I threw in the movie Day of the Triffids since it's mentioned in the story. It's a perfectly acceptable example of this kind of early sci-fi, but I couldn't quite find my way into the material. There is, though, one really uncomfortable scene where one of the blind adults blatantly (and lasciviously) tries to kidnap a girl of no older than 12. It's rather shocking, especially for its era: his intent in kidnapping her is absolutely, uncomfortably clear. Considering the symbolic implications of this story and the optics under discussion, I wonder if it stayed in King's mind? Like a sankofite or a whirly mirk.

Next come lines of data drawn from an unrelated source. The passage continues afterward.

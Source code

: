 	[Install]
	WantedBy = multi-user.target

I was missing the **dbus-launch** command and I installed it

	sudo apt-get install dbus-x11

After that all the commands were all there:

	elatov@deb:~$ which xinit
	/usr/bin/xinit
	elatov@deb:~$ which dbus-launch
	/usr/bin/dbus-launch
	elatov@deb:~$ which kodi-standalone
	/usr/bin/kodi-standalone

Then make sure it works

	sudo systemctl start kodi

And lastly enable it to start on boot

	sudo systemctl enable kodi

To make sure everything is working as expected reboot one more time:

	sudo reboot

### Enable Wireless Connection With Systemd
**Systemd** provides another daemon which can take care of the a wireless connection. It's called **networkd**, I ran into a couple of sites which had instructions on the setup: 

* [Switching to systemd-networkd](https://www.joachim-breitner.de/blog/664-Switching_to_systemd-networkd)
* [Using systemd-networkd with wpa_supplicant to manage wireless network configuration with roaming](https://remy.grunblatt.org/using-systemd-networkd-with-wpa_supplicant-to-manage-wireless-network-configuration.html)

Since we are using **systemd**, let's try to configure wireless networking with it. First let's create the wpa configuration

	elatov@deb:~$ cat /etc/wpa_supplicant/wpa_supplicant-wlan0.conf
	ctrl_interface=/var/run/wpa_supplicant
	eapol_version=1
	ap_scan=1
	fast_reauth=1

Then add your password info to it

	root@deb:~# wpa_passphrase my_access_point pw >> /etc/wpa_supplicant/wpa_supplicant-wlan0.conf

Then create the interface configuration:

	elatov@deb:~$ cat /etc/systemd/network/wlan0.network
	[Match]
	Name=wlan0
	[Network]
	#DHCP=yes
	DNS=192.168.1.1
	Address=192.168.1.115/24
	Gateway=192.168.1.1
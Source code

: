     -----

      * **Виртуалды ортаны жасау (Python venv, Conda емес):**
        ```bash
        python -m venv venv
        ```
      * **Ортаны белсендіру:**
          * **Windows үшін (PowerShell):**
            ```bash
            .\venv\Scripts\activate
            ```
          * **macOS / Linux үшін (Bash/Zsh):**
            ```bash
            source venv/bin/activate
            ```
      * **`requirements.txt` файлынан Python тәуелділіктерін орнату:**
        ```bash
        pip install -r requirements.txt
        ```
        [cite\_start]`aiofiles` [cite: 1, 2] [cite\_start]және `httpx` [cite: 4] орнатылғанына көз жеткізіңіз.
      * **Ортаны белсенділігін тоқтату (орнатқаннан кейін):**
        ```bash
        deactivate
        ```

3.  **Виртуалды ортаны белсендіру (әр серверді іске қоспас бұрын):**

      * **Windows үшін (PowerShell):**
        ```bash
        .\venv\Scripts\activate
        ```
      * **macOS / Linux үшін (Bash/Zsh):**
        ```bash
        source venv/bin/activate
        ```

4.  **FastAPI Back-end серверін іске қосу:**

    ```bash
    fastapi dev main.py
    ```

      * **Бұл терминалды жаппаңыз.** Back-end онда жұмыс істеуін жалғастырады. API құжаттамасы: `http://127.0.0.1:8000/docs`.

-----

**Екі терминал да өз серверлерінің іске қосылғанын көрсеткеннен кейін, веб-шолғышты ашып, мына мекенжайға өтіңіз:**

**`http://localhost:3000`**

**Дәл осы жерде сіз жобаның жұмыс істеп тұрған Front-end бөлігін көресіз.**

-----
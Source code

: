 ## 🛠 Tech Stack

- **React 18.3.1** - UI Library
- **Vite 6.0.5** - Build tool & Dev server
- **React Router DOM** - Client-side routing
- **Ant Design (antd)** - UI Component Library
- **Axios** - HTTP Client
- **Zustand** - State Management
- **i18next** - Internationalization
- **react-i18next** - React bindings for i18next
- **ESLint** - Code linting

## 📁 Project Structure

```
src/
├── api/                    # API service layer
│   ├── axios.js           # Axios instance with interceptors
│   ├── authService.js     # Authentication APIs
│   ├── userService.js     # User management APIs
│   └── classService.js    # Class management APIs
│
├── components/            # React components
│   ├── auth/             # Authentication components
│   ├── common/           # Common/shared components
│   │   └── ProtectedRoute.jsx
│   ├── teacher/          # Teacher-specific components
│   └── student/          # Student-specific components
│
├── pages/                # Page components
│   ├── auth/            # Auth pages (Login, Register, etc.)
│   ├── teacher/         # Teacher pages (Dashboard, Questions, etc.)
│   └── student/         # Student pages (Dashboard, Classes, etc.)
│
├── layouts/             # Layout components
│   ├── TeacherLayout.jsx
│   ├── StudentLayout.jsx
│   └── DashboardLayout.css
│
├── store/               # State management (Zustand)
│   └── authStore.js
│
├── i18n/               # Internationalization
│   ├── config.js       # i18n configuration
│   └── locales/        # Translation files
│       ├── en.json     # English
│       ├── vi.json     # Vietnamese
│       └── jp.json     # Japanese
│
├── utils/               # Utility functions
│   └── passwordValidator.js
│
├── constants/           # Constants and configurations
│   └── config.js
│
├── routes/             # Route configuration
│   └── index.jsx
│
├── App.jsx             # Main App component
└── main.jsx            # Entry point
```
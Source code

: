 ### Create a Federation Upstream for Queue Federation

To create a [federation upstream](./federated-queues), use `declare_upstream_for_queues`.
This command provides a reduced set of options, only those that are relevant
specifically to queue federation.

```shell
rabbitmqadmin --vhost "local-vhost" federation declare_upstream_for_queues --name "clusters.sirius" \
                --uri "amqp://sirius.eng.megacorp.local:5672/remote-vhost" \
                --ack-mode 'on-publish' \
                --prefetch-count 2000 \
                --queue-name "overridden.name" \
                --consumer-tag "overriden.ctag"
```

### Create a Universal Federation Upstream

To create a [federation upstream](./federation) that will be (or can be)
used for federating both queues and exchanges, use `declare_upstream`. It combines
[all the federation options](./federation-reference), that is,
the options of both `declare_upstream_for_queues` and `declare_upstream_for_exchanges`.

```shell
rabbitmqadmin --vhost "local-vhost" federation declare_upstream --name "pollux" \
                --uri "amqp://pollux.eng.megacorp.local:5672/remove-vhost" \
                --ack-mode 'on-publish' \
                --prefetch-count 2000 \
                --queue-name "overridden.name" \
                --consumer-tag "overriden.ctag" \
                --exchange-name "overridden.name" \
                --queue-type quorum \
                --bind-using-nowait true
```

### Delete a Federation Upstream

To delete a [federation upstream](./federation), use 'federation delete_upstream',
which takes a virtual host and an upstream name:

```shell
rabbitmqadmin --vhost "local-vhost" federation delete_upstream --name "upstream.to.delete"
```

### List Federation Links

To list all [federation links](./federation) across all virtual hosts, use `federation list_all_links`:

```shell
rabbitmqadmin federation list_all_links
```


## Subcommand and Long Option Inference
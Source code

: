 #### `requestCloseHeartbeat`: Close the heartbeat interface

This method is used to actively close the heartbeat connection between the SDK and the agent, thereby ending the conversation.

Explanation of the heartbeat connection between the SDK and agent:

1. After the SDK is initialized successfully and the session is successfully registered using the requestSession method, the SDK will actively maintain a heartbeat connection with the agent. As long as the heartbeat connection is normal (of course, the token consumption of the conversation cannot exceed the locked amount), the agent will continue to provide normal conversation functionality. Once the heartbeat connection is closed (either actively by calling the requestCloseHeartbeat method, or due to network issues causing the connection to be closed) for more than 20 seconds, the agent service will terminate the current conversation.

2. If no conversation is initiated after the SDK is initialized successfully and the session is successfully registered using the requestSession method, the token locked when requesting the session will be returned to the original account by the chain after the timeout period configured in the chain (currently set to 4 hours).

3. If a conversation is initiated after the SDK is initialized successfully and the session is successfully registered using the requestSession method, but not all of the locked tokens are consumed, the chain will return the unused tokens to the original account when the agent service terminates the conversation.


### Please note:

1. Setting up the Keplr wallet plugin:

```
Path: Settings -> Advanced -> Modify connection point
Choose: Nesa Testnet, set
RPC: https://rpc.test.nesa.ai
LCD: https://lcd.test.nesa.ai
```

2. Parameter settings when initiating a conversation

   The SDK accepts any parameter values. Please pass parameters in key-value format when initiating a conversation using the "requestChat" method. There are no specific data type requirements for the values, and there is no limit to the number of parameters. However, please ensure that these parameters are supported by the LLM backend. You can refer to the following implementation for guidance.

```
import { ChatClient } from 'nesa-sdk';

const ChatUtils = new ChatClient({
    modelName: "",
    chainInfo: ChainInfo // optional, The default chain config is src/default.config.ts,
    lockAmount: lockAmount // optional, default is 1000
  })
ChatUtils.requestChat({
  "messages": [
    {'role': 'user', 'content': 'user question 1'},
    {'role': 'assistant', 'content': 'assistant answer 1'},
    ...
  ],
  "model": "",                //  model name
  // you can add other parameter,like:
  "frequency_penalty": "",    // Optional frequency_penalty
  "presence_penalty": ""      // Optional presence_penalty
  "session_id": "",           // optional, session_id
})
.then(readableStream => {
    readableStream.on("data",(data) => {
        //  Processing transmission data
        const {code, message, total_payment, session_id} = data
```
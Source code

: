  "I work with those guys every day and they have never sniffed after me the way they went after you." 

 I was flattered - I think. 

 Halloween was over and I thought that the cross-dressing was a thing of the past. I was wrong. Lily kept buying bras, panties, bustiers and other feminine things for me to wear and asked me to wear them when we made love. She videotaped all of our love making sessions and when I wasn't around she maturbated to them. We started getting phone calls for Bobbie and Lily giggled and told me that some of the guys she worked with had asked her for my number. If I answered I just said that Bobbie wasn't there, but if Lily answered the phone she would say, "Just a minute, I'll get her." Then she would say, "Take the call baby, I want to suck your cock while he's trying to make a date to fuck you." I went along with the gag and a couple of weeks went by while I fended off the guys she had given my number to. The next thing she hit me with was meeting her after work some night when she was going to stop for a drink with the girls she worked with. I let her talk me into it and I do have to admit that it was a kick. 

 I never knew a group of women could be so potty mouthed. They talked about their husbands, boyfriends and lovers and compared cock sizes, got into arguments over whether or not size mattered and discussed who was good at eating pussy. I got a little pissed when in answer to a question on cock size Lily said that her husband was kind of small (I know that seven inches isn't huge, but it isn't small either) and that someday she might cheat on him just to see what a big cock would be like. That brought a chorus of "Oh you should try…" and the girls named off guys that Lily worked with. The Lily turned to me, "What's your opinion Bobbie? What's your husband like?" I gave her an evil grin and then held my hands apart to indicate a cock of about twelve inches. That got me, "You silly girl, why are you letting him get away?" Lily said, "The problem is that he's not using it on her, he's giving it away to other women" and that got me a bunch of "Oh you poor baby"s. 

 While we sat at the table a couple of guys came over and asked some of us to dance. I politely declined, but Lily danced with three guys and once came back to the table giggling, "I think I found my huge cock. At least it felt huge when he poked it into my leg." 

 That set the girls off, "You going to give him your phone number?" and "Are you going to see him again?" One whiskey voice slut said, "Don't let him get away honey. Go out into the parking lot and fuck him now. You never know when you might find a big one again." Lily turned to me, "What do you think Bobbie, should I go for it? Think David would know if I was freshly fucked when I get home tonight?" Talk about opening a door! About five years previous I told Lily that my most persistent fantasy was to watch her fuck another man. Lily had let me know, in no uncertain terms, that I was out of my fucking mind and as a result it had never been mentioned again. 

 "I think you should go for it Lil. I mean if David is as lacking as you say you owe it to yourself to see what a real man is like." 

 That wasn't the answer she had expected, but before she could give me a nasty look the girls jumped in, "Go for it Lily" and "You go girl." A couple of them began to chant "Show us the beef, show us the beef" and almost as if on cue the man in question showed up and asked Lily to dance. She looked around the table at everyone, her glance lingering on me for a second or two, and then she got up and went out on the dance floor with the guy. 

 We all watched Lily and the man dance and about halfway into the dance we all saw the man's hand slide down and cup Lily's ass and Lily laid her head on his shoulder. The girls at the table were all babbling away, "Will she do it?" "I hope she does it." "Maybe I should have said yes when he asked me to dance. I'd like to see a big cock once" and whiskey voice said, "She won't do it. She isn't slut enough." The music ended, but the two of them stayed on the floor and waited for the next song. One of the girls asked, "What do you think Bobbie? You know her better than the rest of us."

One last thing: to avoid psionic detection by the Low Men, Ted and Bobby have to "take their minds away," i.e. hide behind some powerful mental image. In one scene after watching Village of the Damned, where the protagonist has to hide behind just such a mental wall, Bobby mentally retreats behind the famous movie poster of Brigitte Bardot that scandalized/ seduced Europe and beyond during the 1950s. Along the lines of the above (though less creepily) I wonder if King can close his eyes and remember every detail of that poster and staring at it as a boy on the precipice of sex/ all the adult mysteries. Possibly. I'm sure for men of his generation, he's not alone. (My own version is probably an Elvira moonbathing poster. Which might be less accessible to a mass audience than King's example. But there again is the difference between the 50s and the 80s: kids growing up later had access to sexual imagery and "the adult mysteries" via thousands of entry points. Kids in the 50s, considerably less.)


6.
DARK TOWER CONNECTIONS


Well, there's the Low Men connections, obviously. And all that Dark Tower tie-in dialogue Ted has with them before he's sent back to Thunderclap must have been really something for the contemporaneous Dark Tower reader. It might've seemed kind of opaque to non-DT-readers of the period, but it's kind of cool either way.

The coda ties together the other stories of the book. If this were a standalone novella and not one organic part of the Hearts in Atlantis whole, it'd probably have been reworked a bit. Ted's off-camera appearance at the end of "Low Coats" (sending Bobby a Dark-Tower-glitterbomb, i.e. an envelope full of rose pedals) is recalled in the very last story ("Heavenly Shades of Night Are Falling"), which ties up the Bobby and Carol story. Ted sends Carol the baseball glove and the title page of Lord of the Flies with a note for her telling her, essentially, to go for it with Bobby. A matchmaker from beyond, our Ted Brautigan! It's a nice storybook ending for the cast of that book and hope they lived happily ever after. 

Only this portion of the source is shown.